MONTREAL – Another government has seized the opportunity presented by Washington’s “war on terrorism” to justify violating the human rights of its citizens, says a report released Wednesday by Amnesty International (AI).
China has detained tens of thousands of people in the northwest Xinjiang Uighur Autonomous Region (XUAR) since the Sept. 11, 2001, terrorists attacks on New York and the Pentagon, using “anti-terrorism” as its motive, says the report, “Uighurs Fleeing Persecution as China Wages its War on Terror.”
“Repression has continued in the region over the last two years, in the context of an ongoing political and security crackdown against the so-called ‘three evils’ of ‘separatists, terrorists and religious extremists,’ as China continues to use ‘anti-terrorism’ as a pretext to suppress all forms of political or religious dissent in the region,” adds the document.
U.S. President George W. Bush launched his “war on terrorism” by attacking Afghanistan in October 2001, blaming that country’s Taliban regime and its associates in the al-Qaeda terrorist group for the airborne 9/11 strikes that killed more than 3,000 people in the United States.
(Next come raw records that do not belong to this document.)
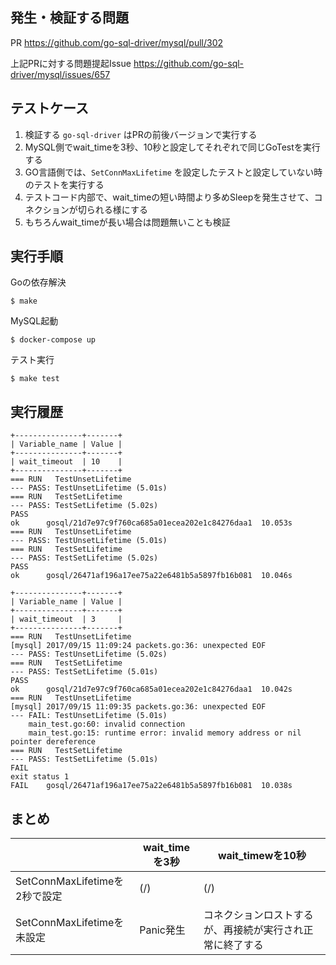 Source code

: ## 発生・検証する問題

PR
https://github.com/go-sql-driver/mysql/pull/302

上記PRに対する問題提起Issue
https://github.com/go-sql-driver/mysql/issues/657

## テストケース

1. 検証する `go-sql-driver` はPRの前後バージョンで実行する
2. MySQL側でwait_timeを3秒、10秒と設定してそれぞれで同じGoTestを実行する
3. GO言語側では、`SetConnMaxLifetime` を設定したテストと設定していない時のテストを実行する
4. テストコード内部で、wait_timeの短い時間より多めSleepを発生させて、コネクションが切られる様にする
5. もちろんwait_timeが長い場合は問題無いことも検証

## 実行手順

Goの依存解決

```
$ make
```

MySQL起動

```
$ docker-compose up
```

テスト実行

```
$ make test
```

## 実行履歴

```
+---------------+-------+
| Variable_name | Value |
+---------------+-------+
| wait_timeout  | 10    |
+---------------+-------+
=== RUN   TestUnsetLifetime
--- PASS: TestUnsetLifetime (5.01s)
=== RUN   TestSetLifetime
--- PASS: TestSetLifetime (5.02s)
PASS
ok  	gosql/21d7e97c9f760ca685a01ecea202e1c84276daa1	10.053s
=== RUN   TestUnsetLifetime
--- PASS: TestUnsetLifetime (5.01s)
=== RUN   TestSetLifetime
--- PASS: TestSetLifetime (5.02s)
PASS
ok  	gosql/26471af196a17ee75a22e6481b5a5897fb16b081	10.046s
```
```
+---------------+-------+
| Variable_name | Value |
+---------------+-------+
| wait_timeout  | 3     |
+---------------+-------+
=== RUN   TestUnsetLifetime
[mysql] 2017/09/15 11:09:24 packets.go:36: unexpected EOF
--- PASS: TestUnsetLifetime (5.02s)
=== RUN   TestSetLifetime
--- PASS: TestSetLifetime (5.01s)
PASS
ok  	gosql/21d7e97c9f760ca685a01ecea202e1c84276daa1	10.042s
=== RUN   TestUnsetLifetime
[mysql] 2017/09/15 11:09:35 packets.go:36: unexpected EOF
--- FAIL: TestUnsetLifetime (5.01s)
	main_test.go:60: invalid connection
	main_test.go:15: runtime error: invalid memory address or nil pointer dereference
=== RUN   TestSetLifetime
--- PASS: TestSetLifetime (5.01s)
FAIL
exit status 1
FAIL	gosql/26471af196a17ee75a22e6481b5a5897fb16b081	10.038s
```

## まとめ

|                               | wait_timeを3秒 | wait_timewを10秒                                         |
| ------------------------------| -------------- | ------------------------------------------------------- |
| SetConnMaxLifetimeを2秒で設定 | (/)            | (/)                                                      |
| SetConnMaxLifetimeを未設定    | Panic発生      | コネクションロストするが、再接続が実行され正常に終了する | 
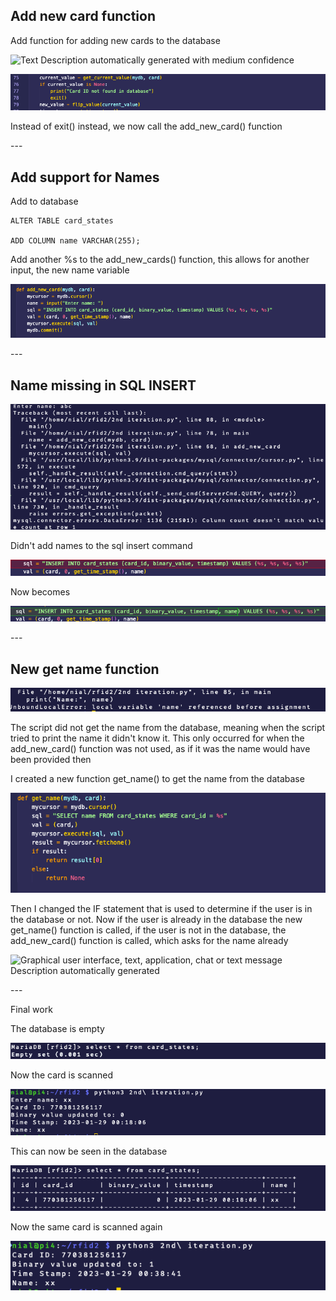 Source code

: ## Add new card function

Add function for adding new cards to the database

![Text Description automatically generated with medium
confidence](./imgs/iteration3/media/image1.png)

![](./imgs/iteration3/media/image2.png)

Instead of exit() instead, we now call the add_new_card() function

\-\--

## Add support for Names

Add to database
```
ALTER TABLE card_states

ADD COLUMN name VARCHAR(255);
```

Add another %s to the add_new_cards() function, this allows for another input, the new name variable

![](./imgs/iteration3/media/image3.png)

\-\--

## Name missing in SQL INSERT

![](./imgs/iteration3/media/image4.png)

Didn't add names to the sql insert command

![](./imgs/iteration3/media/image5.png)

Now becomes

![](./imgs/iteration3/media/image6.png)

\-\--

## New get name function

![](./imgs/iteration3/media/image7.png)

The script did not get the name from the database, meaning when the script tried to print the name it didn't know it. This only occurred for when the add_new_card() function was not used, as if it was the name would have been provided then

I created a new function get_name() to get the name from the database

![](./imgs/iteration3/media/image8.png)

Then I changed the IF statement that is used to determine if the user is in the database or not. Now if the user is already in the database the new get_name() function is called, if the user is not in the database, the add_new_card() function is called, which asks for the name already

![Graphical user interface, text, application, chat or text message
Description automatically
generated](./imgs/iteration3/media/image9.png)

\-\--

Final work

The database is empty

![](./imgs/iteration3/media/image10.png)

Now the card is scanned

![](./imgs/iteration3/media/image11.png)

This can now be seen in the database

![](./imgs/iteration3/media/image12.png)

Now the same card is scanned again

![](./imgs/iteration3/media/image13.png)
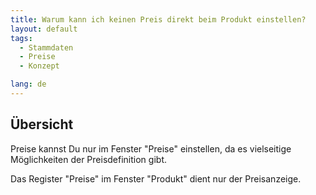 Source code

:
 ```yaml
---
title: Warum kann ich keinen Preis direkt beim Produkt einstellen?
layout: default
tags:
  - Stammdaten
  - Preise
  - Konzept

lang: de
---
```

## Übersicht

Preise kannst Du nur im Fenster "Preise" einstellen, da es vielseitige Möglichkeiten der Preisdefinition gibt.

Das Register "Preise" im Fenster "Produkt" dient nur der Preisanzeige.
In its pursuit of the “war,” the Bush administration has passed a number of questionable legal measures to broaden the powers of U.S. security agencies and has ignored internationally recognized legal norms, such as when it attacked Iraq without the support of the United Nations Security Council in March 2003.
Bush justified launching that particular campaign on the need to seize nuclear arms and other weapons of mass destruction (WMD) allegedly held by Iraqi President Saddam Hussein. But more than a year later, those weapons are yet to be found.
As early as 2002, U.S.-based Human Rights Watch (HRW) was reporting that several countries were using Washington’s war on terror as a cloak to hide increasing rights violations.
It singled out Russia, Uzbekistan and Egypt as the main offenders, but said Israel, China, Malaysia, Saudi Arabia and Zimbabwe were also using similar tactics.
It is difficult to know if more governments today are hiding behind the excuse of terrorism to justify repression, HRW lawyer Reed Brody told IPS on Wednesday, saying, “It has become almost a permanent part of the landscape.”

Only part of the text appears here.